As Congress considers whether to back an attack on Syria, there is a segment of the Republican Party turning toward isolationism, says
Wall Street Journal columnist Bret Stephens. That's the wrong way to go, he writes.
"Most Republicans don't want to become, again, the party of isolationists. Not consciously at any rate. Nearly all of them profess fidelity to a strong military, to Israel's security, to stopping Iran's march to a bomb."
And opposition to President Barack Obama's plan for assaulting Syria doesn't necessarily amount to isolationism, Stephens says.
"Yet the Syria debate is also exposing the isolationist worm eating its way through the GOP apple," he states. And he offers the quotes of several leading Republican congressmen as proof.
"The war in Syria has no clear national security connection to the United States and victory by either side will not necessarily bring into power people friendly to the United States," said Sen. Rand Paul, R-Ky.

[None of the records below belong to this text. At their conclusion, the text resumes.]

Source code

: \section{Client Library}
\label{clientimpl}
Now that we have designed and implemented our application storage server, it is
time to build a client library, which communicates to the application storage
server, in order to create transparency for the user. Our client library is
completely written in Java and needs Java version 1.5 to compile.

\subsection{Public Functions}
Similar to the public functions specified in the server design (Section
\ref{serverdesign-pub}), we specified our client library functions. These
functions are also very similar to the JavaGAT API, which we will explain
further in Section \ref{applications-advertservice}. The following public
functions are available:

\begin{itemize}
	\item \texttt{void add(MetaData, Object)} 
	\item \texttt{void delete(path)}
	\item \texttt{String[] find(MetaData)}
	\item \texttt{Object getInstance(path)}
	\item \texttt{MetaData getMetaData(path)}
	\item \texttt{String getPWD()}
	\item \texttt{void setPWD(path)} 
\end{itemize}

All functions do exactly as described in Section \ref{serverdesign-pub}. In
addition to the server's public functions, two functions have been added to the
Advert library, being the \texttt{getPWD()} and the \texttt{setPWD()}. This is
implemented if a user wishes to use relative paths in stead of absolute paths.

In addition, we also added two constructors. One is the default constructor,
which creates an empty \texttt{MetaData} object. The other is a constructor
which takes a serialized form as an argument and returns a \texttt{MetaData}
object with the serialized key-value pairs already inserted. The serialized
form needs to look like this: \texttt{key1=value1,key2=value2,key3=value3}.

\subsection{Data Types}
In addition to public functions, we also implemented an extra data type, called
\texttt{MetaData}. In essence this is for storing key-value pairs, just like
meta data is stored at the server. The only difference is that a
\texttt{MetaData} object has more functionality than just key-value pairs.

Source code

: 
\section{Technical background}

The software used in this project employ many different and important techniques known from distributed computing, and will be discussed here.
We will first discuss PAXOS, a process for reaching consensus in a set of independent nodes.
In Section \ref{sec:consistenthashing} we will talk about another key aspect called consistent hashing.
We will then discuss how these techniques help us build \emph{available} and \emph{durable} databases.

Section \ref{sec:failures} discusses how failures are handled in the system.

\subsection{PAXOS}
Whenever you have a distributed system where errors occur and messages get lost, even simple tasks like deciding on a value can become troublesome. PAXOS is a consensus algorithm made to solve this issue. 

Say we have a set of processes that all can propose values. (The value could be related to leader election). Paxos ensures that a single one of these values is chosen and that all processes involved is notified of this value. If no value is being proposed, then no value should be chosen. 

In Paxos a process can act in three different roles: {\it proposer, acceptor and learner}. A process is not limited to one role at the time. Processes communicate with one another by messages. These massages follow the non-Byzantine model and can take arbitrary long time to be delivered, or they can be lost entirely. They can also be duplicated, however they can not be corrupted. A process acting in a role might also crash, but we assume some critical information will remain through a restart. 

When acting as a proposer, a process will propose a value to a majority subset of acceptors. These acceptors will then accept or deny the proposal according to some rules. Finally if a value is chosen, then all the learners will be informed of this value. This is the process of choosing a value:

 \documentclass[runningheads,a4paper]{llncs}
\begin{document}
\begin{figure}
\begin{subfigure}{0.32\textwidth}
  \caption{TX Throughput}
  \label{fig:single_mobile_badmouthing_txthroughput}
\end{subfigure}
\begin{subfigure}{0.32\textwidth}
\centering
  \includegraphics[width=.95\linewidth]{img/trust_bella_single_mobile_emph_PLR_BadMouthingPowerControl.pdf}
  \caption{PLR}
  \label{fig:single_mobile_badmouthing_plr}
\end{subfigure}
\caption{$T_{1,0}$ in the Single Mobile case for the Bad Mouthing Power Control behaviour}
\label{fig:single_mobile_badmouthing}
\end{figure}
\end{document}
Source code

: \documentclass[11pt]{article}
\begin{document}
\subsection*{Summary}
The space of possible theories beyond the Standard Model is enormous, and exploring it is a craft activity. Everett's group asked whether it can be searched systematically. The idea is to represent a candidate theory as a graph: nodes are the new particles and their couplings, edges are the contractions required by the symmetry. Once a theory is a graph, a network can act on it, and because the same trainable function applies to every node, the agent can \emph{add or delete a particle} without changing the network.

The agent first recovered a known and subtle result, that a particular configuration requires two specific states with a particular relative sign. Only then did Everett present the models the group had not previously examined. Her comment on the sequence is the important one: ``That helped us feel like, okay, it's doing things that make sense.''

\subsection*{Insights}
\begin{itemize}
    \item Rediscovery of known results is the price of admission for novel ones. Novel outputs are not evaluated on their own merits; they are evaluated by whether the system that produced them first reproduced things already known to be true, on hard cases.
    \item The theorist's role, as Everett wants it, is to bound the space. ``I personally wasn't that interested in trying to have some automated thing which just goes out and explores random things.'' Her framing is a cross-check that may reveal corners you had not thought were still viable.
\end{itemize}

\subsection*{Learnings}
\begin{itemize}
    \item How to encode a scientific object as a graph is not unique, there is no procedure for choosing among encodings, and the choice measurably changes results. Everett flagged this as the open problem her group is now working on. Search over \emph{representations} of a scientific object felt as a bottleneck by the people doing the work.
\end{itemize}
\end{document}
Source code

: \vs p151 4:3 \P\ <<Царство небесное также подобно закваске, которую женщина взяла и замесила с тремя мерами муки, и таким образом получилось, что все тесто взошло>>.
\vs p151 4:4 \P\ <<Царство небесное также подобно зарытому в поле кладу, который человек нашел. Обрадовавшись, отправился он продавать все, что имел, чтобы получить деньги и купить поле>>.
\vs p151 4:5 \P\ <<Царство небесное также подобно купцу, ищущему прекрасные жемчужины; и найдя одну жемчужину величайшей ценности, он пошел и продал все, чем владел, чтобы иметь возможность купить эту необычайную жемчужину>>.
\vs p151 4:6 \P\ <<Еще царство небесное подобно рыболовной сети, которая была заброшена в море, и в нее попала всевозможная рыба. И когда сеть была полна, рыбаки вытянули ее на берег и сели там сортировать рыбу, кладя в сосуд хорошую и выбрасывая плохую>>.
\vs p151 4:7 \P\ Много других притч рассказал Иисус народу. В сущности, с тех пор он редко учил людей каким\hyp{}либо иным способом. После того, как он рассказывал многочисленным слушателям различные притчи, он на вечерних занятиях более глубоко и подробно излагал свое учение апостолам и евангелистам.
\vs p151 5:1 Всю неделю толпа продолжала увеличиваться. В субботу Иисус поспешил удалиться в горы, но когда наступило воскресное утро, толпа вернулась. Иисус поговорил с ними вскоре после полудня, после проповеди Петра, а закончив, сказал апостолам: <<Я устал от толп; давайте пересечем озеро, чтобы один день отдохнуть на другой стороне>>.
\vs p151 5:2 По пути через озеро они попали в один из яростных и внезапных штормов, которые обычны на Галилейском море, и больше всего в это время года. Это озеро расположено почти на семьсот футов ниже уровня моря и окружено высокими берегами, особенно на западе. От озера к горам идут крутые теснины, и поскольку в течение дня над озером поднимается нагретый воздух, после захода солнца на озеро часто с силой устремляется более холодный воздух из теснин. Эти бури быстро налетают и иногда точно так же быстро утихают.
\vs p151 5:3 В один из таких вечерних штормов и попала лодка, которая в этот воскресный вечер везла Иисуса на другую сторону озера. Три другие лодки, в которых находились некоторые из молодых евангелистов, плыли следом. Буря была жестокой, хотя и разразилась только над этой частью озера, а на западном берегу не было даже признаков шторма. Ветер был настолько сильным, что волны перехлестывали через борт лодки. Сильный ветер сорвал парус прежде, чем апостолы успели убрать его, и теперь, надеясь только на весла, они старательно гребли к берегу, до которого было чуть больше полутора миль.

"I believe the situation in Syria is not an imminent threat to American national security, and therefore I do not support military intervention," said Sen. Mike Lee, R-Utah.
"When the United States is not under attack, the American people, through our elected representatives, must decide whether we go to war," said Rep. Justin Amash, R-Mich.
"Such faux-constitutional assertions — based on the notion that only direct attacks to the homeland constitute an actionable threat to national security — would have astonished Ronald Reagan, who invaded Grenada in 1983 without consulting a single member of Congress," Stephens states.
Then there's the argument that we need to focus on the home-front. "When Barack Obama claims, dishonestly, that the cost of foreign wars is guilty of 'helping to explode our deficits and constraining our ability to nation-build here at home,' he is sounding this theme," Stephens says.
"So is Mr. Paul when he demagogues against foreign aid by insisting that 'while we are trying in vain to nation build across the globe, our nation is crumbling here at home.'"
Deficits are mushrooming thanks to entitlement spending, not military outlays or foreign aid, Stephens says.
"Republicans should know, too, that investing in global order deters more dangerous would-be aggressors and creates a world congenial to American trade, security and values," he writes. "One cost-effective way of doing that is making an example of a thug who flouts U.S. warnings and civilized conventions."
Paul's views make him "yesterday's man," Stephens says. "Republicans follow him at their peril."